+++ RECORDS SHOWN +++

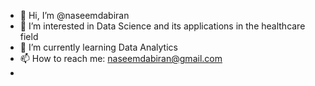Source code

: - 👋 Hi, I’m @naseemdabiran
- 👀 I’m interested in Data Science and its applications in the healthcare field
- 🌱 I’m currently learning Data Analytics
- 📫 How to reach me: naseemdabiran@gmail.com
-

<!---
naseemdabiran/naseemdabiran is a ✨ special ✨ repository because its `README.md` (this file) appears on your GitHub profile.
You can click the Preview link to take a look at your changes.
--->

+++

Every record must be returned exactly. Leave its pictures out.

Source code

: - 👋 Hi, I’m @naseemdabiran
- 👀 I’m interested in Data Science and its applications in the healthcare field
- 🌱 I’m currently learning Data Analytics
- 📫 How to reach me: naseemdabiran@gmail.com
-

<!---
naseemdabiran/naseemdabiran is a ✨ special ✨ repository because its `README.md` (this file) appears on your GitHub profile.
You can click the Preview link to take a look at your changes.
--->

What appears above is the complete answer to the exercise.